**THE DATA**
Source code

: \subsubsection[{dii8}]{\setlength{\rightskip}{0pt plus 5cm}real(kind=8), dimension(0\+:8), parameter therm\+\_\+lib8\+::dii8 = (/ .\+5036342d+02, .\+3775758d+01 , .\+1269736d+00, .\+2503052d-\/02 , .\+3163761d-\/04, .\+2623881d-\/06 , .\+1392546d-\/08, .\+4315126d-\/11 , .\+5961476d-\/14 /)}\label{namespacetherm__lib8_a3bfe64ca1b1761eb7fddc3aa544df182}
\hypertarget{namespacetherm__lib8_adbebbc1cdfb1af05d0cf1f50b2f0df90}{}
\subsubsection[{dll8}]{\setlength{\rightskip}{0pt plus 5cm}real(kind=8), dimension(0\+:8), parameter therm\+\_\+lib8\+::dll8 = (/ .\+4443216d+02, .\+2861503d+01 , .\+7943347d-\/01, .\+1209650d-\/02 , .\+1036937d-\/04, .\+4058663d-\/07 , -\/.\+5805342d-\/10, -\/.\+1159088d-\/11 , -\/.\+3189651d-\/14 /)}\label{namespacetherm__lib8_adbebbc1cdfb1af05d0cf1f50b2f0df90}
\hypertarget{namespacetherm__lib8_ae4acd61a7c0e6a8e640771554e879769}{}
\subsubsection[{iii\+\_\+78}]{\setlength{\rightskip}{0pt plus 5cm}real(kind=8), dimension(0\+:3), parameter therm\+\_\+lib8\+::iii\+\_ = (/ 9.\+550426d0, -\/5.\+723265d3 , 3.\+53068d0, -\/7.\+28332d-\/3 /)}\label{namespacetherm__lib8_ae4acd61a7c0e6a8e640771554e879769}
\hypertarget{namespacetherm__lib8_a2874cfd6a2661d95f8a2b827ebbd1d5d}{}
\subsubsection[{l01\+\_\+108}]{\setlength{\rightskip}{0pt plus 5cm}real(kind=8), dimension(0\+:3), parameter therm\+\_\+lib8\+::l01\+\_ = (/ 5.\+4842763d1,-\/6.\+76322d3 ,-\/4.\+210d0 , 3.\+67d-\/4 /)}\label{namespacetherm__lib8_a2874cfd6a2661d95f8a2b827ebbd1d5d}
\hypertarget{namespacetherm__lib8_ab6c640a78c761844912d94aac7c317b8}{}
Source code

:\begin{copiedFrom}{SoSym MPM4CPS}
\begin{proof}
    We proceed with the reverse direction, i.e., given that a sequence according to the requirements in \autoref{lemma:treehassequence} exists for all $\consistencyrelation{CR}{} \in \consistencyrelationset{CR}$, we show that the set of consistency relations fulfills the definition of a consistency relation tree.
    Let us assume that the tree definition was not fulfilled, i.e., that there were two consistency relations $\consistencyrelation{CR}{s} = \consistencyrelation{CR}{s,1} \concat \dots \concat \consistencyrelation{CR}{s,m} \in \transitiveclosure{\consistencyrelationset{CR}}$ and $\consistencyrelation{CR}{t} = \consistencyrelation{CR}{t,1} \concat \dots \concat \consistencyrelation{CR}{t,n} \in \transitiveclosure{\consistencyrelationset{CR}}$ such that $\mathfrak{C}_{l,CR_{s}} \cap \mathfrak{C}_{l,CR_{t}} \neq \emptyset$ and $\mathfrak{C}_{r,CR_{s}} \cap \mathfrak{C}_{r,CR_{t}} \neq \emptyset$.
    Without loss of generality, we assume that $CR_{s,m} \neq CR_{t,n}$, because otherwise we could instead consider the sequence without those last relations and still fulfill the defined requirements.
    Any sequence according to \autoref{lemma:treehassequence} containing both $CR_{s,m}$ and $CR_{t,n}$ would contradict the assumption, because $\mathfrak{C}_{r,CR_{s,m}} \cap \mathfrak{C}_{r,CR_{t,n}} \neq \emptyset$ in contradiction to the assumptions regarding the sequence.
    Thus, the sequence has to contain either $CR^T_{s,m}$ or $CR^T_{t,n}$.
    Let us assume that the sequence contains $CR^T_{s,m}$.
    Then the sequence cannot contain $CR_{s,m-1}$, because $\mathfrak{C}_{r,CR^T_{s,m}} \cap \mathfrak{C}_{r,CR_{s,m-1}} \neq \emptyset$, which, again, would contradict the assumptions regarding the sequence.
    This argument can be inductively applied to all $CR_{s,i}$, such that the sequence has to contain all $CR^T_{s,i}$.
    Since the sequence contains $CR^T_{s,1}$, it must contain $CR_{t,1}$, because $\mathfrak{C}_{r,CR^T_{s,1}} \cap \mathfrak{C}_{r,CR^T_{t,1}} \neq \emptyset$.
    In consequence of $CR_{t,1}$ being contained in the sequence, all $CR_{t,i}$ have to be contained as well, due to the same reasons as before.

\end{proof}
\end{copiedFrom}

**PROBLEM TO WORK ON**
Look above for the line with "We proceed with" and the line with "Let us assume that the tree". Retype those two lines and every line between them exactly, adding nothing.

**EXERCISE OUTPUT**
    We proceed with the reverse direction, i.e., given that a sequence according to the requirements in \autoref{lemma:treehassequence} exists for all $\consistencyrelation{CR}{} \in \consistencyrelationset{CR}$, we show that the set of consistency relations fulfills the definition of a consistency relation tree.
    Let us assume that the tree definition was not fulfilled, i.e., that there were two consistency relations $\consistencyrelation{CR}{s} = \consistencyrelation{CR}{s,1} \concat \dots \concat \consistencyrelation{CR}{s,m} \in \transitiveclosure{\consistencyrelationset{CR}}$ and $\consistencyrelation{CR}{t} = \consistencyrelation{CR}{t,1} \concat \dots \concat \consistencyrelation{CR}{t,n} \in \transitiveclosure{\consistencyrelationset{CR}}$ such that $\mathfrak{C}_{l,CR_{s}} \cap \mathfrak{C}_{l,CR_{t}} \neq \emptyset$ and $\mathfrak{C}_{r,CR_{s}} \cap \mathfrak{C}_{r,CR_{t}} \neq \emptyset$.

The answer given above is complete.